Madam Red sighed. "Very smart, Ciel." She stood up to hand him the basket that Sutcliff brought forward, and continued with a businesslike tone. "Be quick on your way to the Middlefords'; don't let Finnian become distracted. You know how much I worry…"

"They say the streets aren't safe, these nights," the butler added, with a strange hint of a smile on his half-turned face. "With all the murders going on."

Madam Red turned to him and spoke, acerbic. "I should hardly think my nephew would be at risk from that; you know 'he' only goes after the fallen, lowest creatures…" her composure crumbling, she stood with her hands clenched. "Vile, despicable things, giving up their own children…"

"Of course," the butler said, placatingly. "I only meant to remind the boy." But remind him of what, Grell did not say.

"I'll be going then," Ciel said, although the adults were no longer listening—his aunt still angry; although as he made his way back to the morning room doors, the butler met his eyes with his own peculiar, acid-green ones, blurred behind his full-moon spectacles.
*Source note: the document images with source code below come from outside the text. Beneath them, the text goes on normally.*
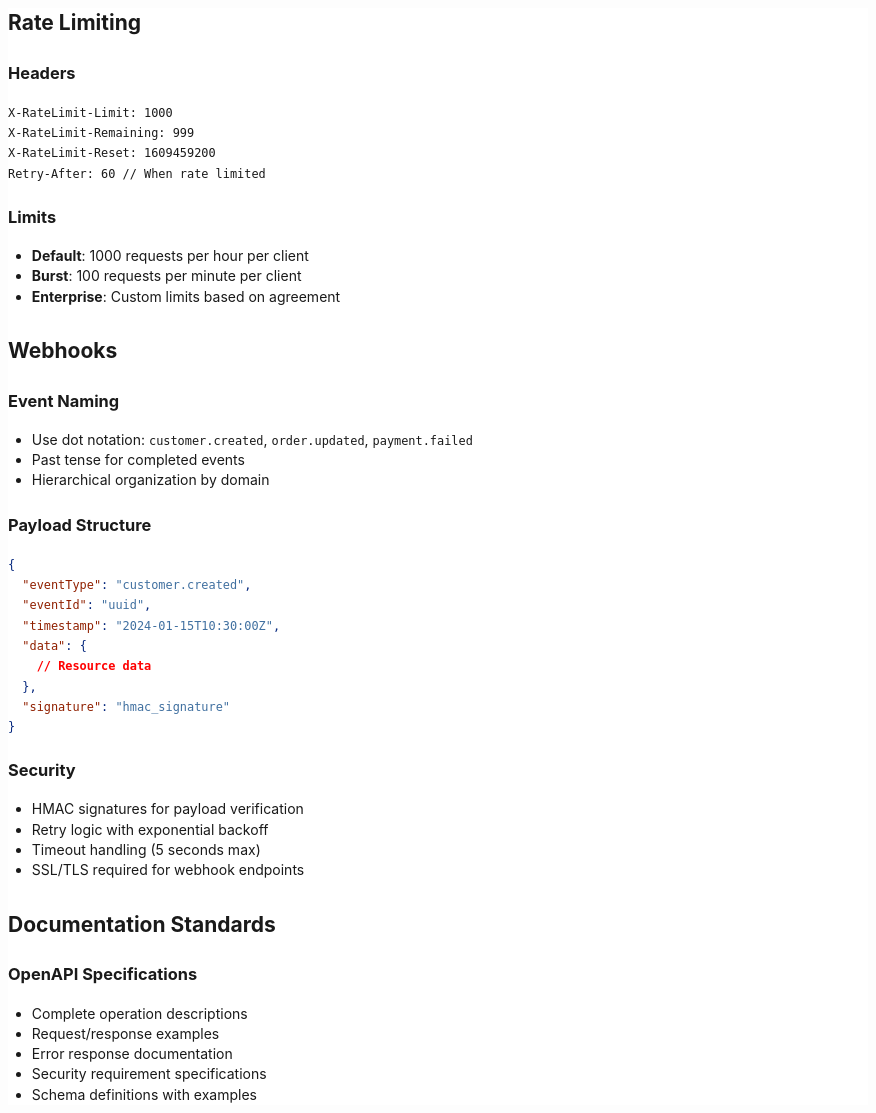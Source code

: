 ## Rate Limiting

### Headers
```
X-RateLimit-Limit: 1000
X-RateLimit-Remaining: 999
X-RateLimit-Reset: 1609459200
Retry-After: 60 // When rate limited
```

### Limits
- **Default**: 1000 requests per hour per client
- **Burst**: 100 requests per minute per client
- **Enterprise**: Custom limits based on agreement

## Webhooks

### Event Naming
- Use dot notation: `customer.created`, `order.updated`, `payment.failed`
- Past tense for completed events
- Hierarchical organization by domain

### Payload Structure
```json
{
  "eventType": "customer.created",
  "eventId": "uuid",
  "timestamp": "2024-01-15T10:30:00Z",
  "data": {
    // Resource data
  },
  "signature": "hmac_signature"
}
```

### Security
- HMAC signatures for payload verification
- Retry logic with exponential backoff
- Timeout handling (5 seconds max)
- SSL/TLS required for webhook endpoints

## Documentation Standards

### OpenAPI Specifications
- Complete operation descriptions
- Request/response examples
- Error response documentation
- Security requirement specifications
- Schema definitions with examples
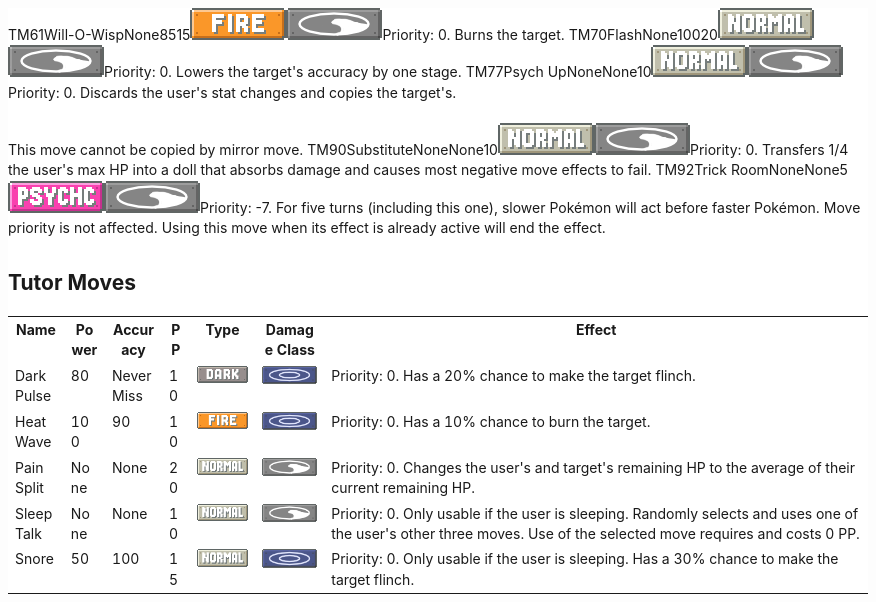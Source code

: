 <tr><td>TM61</td><td>Will-O-Wisp</td><td>None</td><td>85</td><td>15</td><td><img src="../../img/type/fire.png"></td><td><img src="../../img/type/status.png"></td><td>Priority: 0. Burns the target.</td></tr>
<tr><td>TM70</td><td>Flash</td><td>None</td><td>100</td><td>20</td><td><img src="../../img/type/normal.png"></td><td><img src="../../img/type/status.png"></td><td>Priority: 0. Lowers the target's accuracy by one stage.</td></tr>
<tr><td>TM77</td><td>Psych Up</td><td>None</td><td>None</td><td>10</td><td><img src="../../img/type/normal.png"></td><td><img src="../../img/type/status.png"></td><td>Priority: 0. Discards the user's stat changes and copies the target's.<br><br>This move cannot be copied by mirror move.</td></tr>
<tr><td>TM90</td><td>Substitute</td><td>None</td><td>None</td><td>10</td><td><img src="../../img/type/normal.png"></td><td><img src="../../img/type/status.png"></td><td>Priority: 0. Transfers 1/4 the user's max HP into a doll that absorbs damage and causes most negative move effects to fail.</td></tr>
<tr><td>TM92</td><td>Trick Room</td><td>None</td><td>None</td><td>5</td><td><img src="../../img/type/psychic.png"></td><td><img src="../../img/type/status.png"></td><td>Priority: -7. For five turns (including this one), slower Pokémon will act before faster Pokémon.  Move priority is not affected.  Using this move when its effect is already active will end the effect.</td></tr>
</table>

## Tutor Moves
<table><th>Name</th><th>Power</th><th>Accuracy</th><th>PP</th><th>Type</th><th>Damage Class</th><th>Effect</th>
<tr><td>Dark Pulse</td><td>80</td><td>Never Miss</td><td>10</td><td><img src="../../img/type/dark.png"></td><td><img src="../../img/type/special.png"></td><td>Priority: 0. Has a 20% chance to make the target flinch.</td></tr>
<tr><td>Heat Wave</td><td>100</td><td>90</td><td>10</td><td><img src="../../img/type/fire.png"></td><td><img src="../../img/type/special.png"></td><td>Priority: 0. Has a 10% chance to burn the target.</td></tr>
<tr><td>Pain Split</td><td>None</td><td>None</td><td>20</td><td><img src="../../img/type/normal.png"></td><td><img src="../../img/type/status.png"></td><td>Priority: 0. Changes the user's and target's remaining HP to the average of their current remaining HP.</td></tr>
<tr><td>Sleep Talk</td><td>None</td><td>None</td><td>10</td><td><img src="../../img/type/normal.png"></td><td><img src="../../img/type/status.png"></td><td>Priority: 0. Only usable if the user is sleeping. Randomly selects and uses one of the user's other three moves. Use of the selected move requires and costs 0 PP.</td></tr>
<tr><td>Snore</td><td>50</td><td>100</td><td>15</td><td><img src="../../img/type/normal.png"></td><td><img src="../../img/type/special.png"></td><td>Priority: 0. Only usable if the user is sleeping.   Has a 30% chance to make the target flinch.</td></tr>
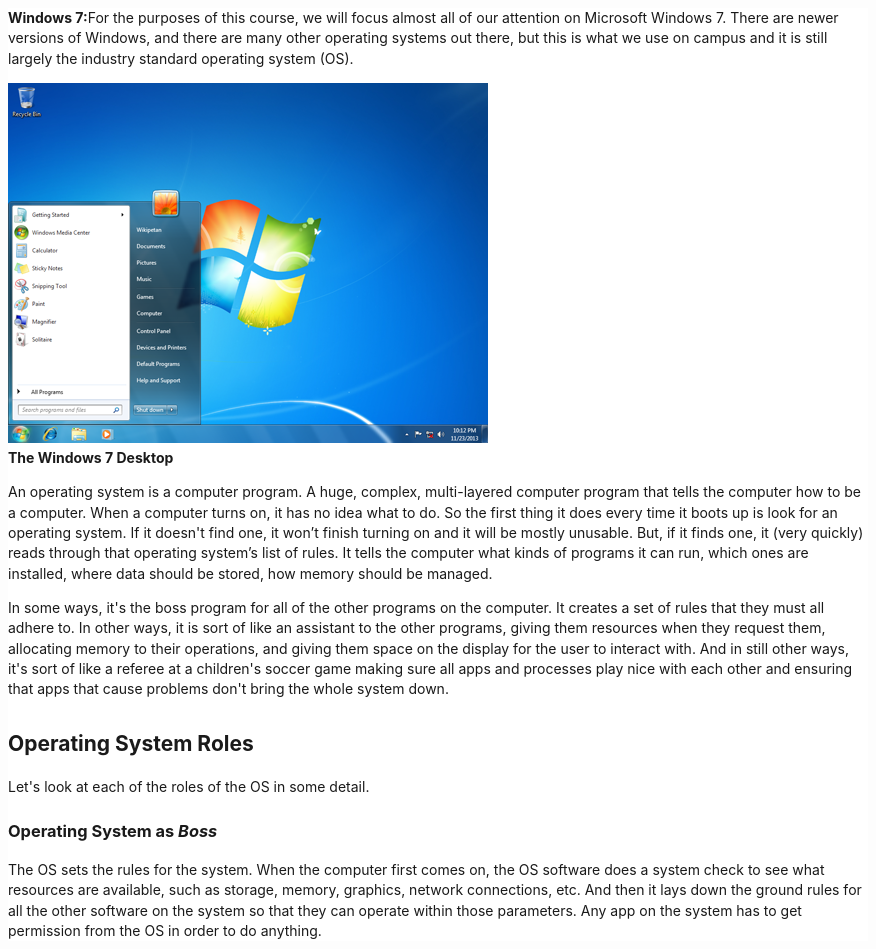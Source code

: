 <div id="alert" class="alert-info"><strong>Windows 7:</strong>For the purposes of this course, we will focus almost all of our attention on Microsoft Windows 7. There are newer versions of Windows, and there are many other operating systems out there, but this is what we use on campus and it is still largely the industry standard operating system (OS).</div>

![win7](images/Windows_7.png)<br>
**The Windows 7 Desktop**

An operating system is a computer program. A huge, complex, multi-layered computer program that tells the computer how to be a computer. When a computer turns on, it has no idea what to do. So the first thing it does every time it boots up is look for an operating system. If it doesn't find one, it won’t finish turning on and it will be mostly unusable. But, if it finds one, it (very quickly) reads through that operating system’s list of rules. It tells the computer what kinds of programs it can run, which ones are installed, where data should be stored, how memory should be managed.

In some ways, it's the boss program for all of the other programs on the computer. It creates a set of rules that they must all adhere to. In other ways, it is sort of like an assistant to the other programs, giving them resources when they request them, allocating memory to their operations, and giving them space on the display for the user to interact with. And in still other ways, it's sort of like a referee at a children's soccer game making sure all apps and processes play nice with each other and ensuring that apps that cause problems don't bring the whole system down.

## Operating System Roles

Let's look at each of the roles of the OS in some detail.

### Operating System as *Boss*

The OS sets the rules for the system. When the computer first comes on, the OS software does a system check to see what resources are available, such as storage, memory, graphics, network connections, etc. And then it lays down the ground rules for all the other software on the system so that they can operate within those parameters. Any app on the system has to get permission from the OS in order to do anything.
"Red is a signal of danger," Grell continued, "but also of passion. Some even use it to attract a mate." He spoke quietly, as though to himself, but his eyes did not waver until Ciel had slipped through the door and away.

It was beautiful out. The sun was high with bright morning light as Ciel met the coachman, who greeted him with a merry smile, the clips in his blond hair glinting.

"Off to visit the Lady Elizabeth, I see?" he asked.

"Yes," Ciel answered shortly. "Madam Red says we are not to dawdle," he added, with some irony, and took Finnian's help into the carriage.

The curtains in the carriage were vermilion. The sun reached its way with admirable persistence into the dark contraption, but trembled at the look in Ciel's eyes and fled before it had more than touched the dark scrap of cloth covering the goodies in the basket.

"I musn't touch it," Ciel said to himself. But oh, the sweets were so very tempting, and he was rather hungry… still. It would not be proper to arrive at his cousin and fiancée's house having devoured the gifts. He folded his hands atop each other and stared out, out the red drapes with the red cloak lying coiled around him.

Red is a signal, Ciel thought. A signal of injury and harm, death and blood, blood.